BEGIN TASK INPUT
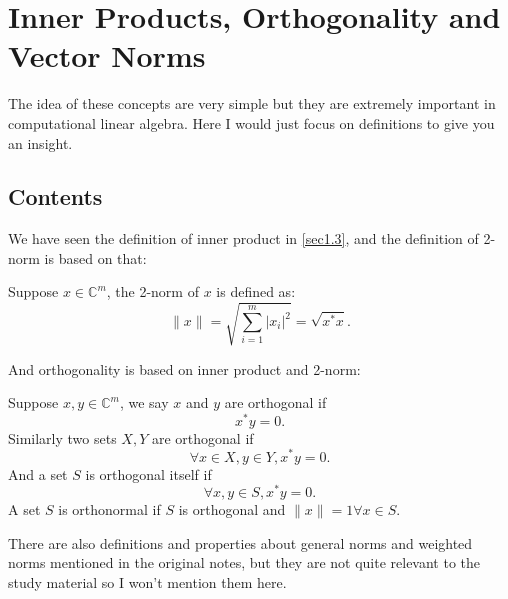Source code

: \section{Inner Products, Orthogonality and Vector Norms}%
\label{sec1.8}
The idea of these concepts are very simple but they are extremely important in computational linear algebra. Here I would just focus on definitions to give you an insight.
\subsection*{Contents}
We have seen the definition of inner product in \autoref{sec1.3}, and the definition of 2-norm is based on that:
\begin{definition}[2-norm]
  Suppose \(x \in \mathbb{C}^{m}\), the 2-norm of \(x\) is defined as:
  \[
    \|x\| = \sqrt{\sum_{i=1}^{m} |x_i|^2} = \sqrt{x^{*}x}
  .\]
\end{definition}
And orthogonality is based on inner product and 2-norm:
\begin{definition}[Orthogonality]
  Suppose \(x, y \in \mathbb{C}^{m}\), we say \(x\) and \(y\) are orthogonal if
  \[
    x^{*}y = 0
  .\]
  Similarly two sets \(X, Y\) are orthogonal if
  \[
    \forall x \in X, y \in Y, x^{*}y = 0
  .\]
  And a set \(S\) is orthogonal itself if
  \[
    \forall x, y \in S,  x^{*}y = 0
  .\]
  A set \(S\) is orthonormal if \(S\) is orthogonal and \(\|x\| = 1 \forall x \in S\).   
\end{definition}
There are also definitions and properties about general norms and weighted norms mentioned in the original notes, but they are not quite relevant to the study material so I won't mention them here. \checked
\bigskip

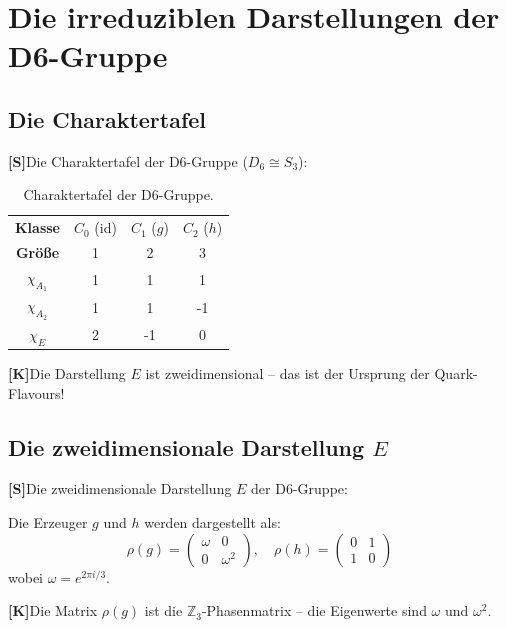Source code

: \documentclass[11pt,a4paper]{article}
\newcommand{\Kstatus}{\textbf{[K]}}
\newcommand{\Sstatus}{\textbf{[S]}}
\begin{document}
	\section{Die irreduziblen Darstellungen der D6-Gruppe}
	
	\subsection{Die Charaktertafel}
	
	\Sstatus Die Charaktertafel der D6-Gruppe ($D_6 \cong S_3$):
	
	\begin{table}[h!]
		\centering
		\caption{Charaktertafel der D6-Gruppe.}
		\label{tab:d6_characters}
		\begin{tabular}{c c c c}
			\toprule
			\textbf{Klasse} & $C_0$ (id) & $C_1$ ($g$) & $C_2$ ($h$) \\
			\textbf{Größe} & 1 & 2 & 3 \\
			\midrule
			$\chi_{A_1}$ & 1 & 1 & 1 \\
			$\chi_{A_2}$ & 1 & 1 & -1 \\
			$\chi_E$ & 2 & -1 & 0 \\
			\bottomrule
		\end{tabular}
	\end{table}
	
	\Kstatus Die Darstellung $E$ ist zweidimensional -- das ist der Ursprung der Quark-Flavours!
	
	\subsection{Die zweidimensionale Darstellung $E$}
	
	\Sstatus Die zweidimensionale Darstellung $E$ der D6-Gruppe:
	
	Die Erzeuger $g$ und $h$ werden dargestellt als:
	\begin{equation}
		\rho(g) = \begin{pmatrix} \omega & 0 \\ 0 & \omega^2 \end{pmatrix}, \quad
		\rho(h) = \begin{pmatrix} 0 & 1 \\ 1 & 0 \end{pmatrix}
	\end{equation}
	wobei $\omega = e^{2\pi i/3}$.
	
	\Kstatus Die Matrix $\rho(g)$ ist die $\mathbb{Z}_3$-Phasenmatrix -- die Eigenwerte sind $\omega$ und $\omega^2$.
	
\end{document}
END TASK INPUT
### AIM OF THE TASK
The result consists of the line with "sind $\omega$ und $\omega^2$." through the last line of the entries above, repeated exactly and with nothing else.

### RESPONSE AREA
	\Kstatus Die Matrix $\rho(g)$ ist die $\mathbb{Z}_3$-Phasenmatrix -- die Eigenwerte sind $\omega$ und $\omega^2$.
	
\end{document}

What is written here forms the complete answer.